The present study was conducted to characterize the binding of neurotransmitter receptors (dopamine D 2, serotonin 5-HT 2, histamine H 1, adrenaline α 1 and muscarine M l receptors) in the rat's brain after the oral administration of haloperidol, risperidone, and olanzapine. Haloperidol at 1 and 3 mg/kg displayed significant activity to bind the D 2 receptor (increase in the Kd value for [ 3H]raclopride binding) in the corpus striatum with little change in the activity toward the 5-HT 2 receptor (binding parameters for [ 3H]ketanserin).

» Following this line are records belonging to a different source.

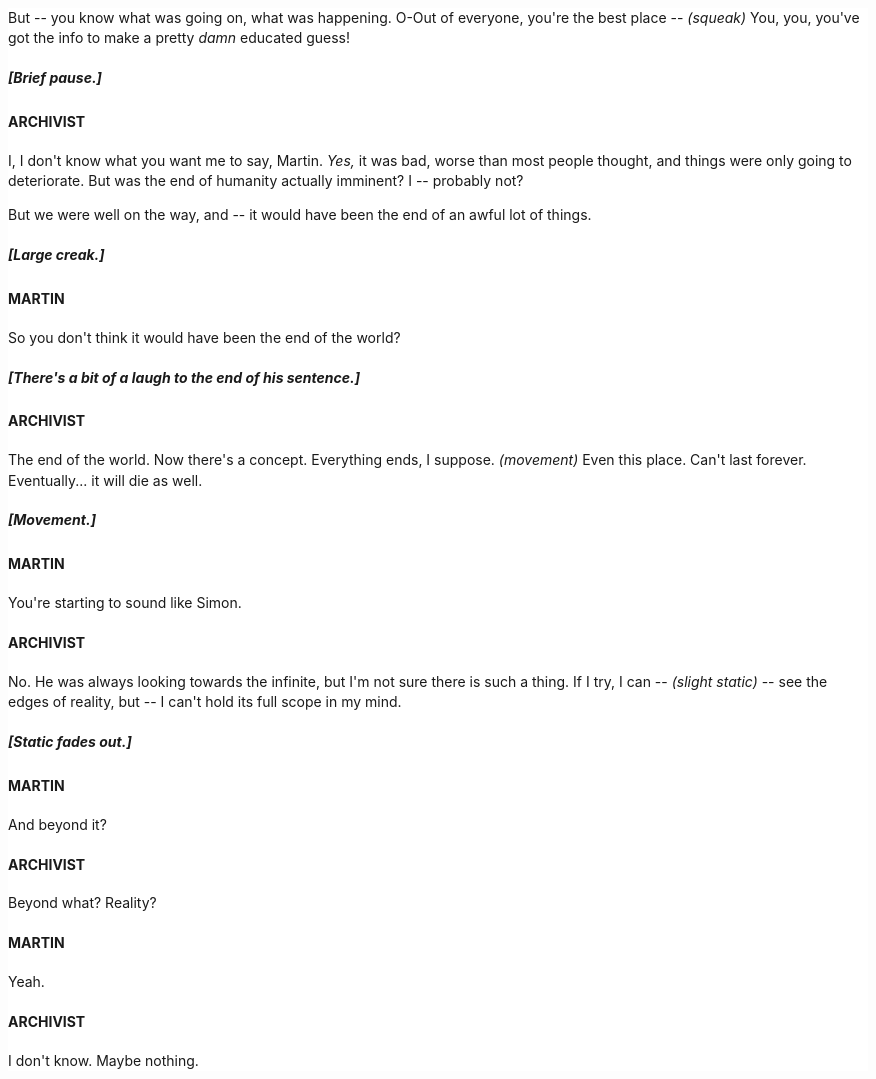 But -- you know what was going on, what was happening. O-Out of everyone, you're the best place -- _(squeak)_ You, you, you've got the info to make a pretty *damn* educated guess!

##### [Brief pause.]

#### ARCHIVIST

I, I don't know what you want me to say, Martin. *Yes,* it was bad, worse than most people thought, and things were only going to deteriorate. But was the end of humanity actually imminent? I -- probably not?

But we were well on the way, and -- it would have been the end of an awful lot of things.

##### [Large creak.]

#### MARTIN

So you don't think it would have been the end of the world?

##### [There's a bit of a laugh to the end of his sentence.]

#### ARCHIVIST

The end of the world. Now there's a concept. Everything ends, I suppose. _(movement)_ Even this place. Can't last forever. Eventually... it will die as well.

##### [Movement.]

#### MARTIN

You're starting to sound like Simon.

#### ARCHIVIST

No. He was always looking towards the infinite, but I'm not sure there is such a thing. If I try, I can -- _(slight static)_ -- see the edges of reality, but -- I can't hold its full scope in my mind.

##### [Static fades out.]

#### MARTIN

And beyond it?

#### ARCHIVIST

Beyond what? Reality?

#### MARTIN

Yeah.

#### ARCHIVIST

I don't know. Maybe nothing.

In contrast, risperidone (0.1–3 mg/kg) showed roughly 30 times more affinity for the 5-HT 2 receptor than D 2 receptor. Also, olanzapine (1–10 mg/kg) was most active toward the H 1 receptor in the cerebral cortex, corpus striatum, and hippocampus, was less active in binding 5-HT 2 and D 2 receptors, and showed the least affinity for α 1 and M 1 receptors. In conclusion, haloperidol and risperidone administered orally selectively bind D 2 and 5-HT 2 receptors, respectively, in the rat brain, while olanzapine binds H 1, 5-HT 2, and D 2 receptors more than α 1 and M 1 receptors.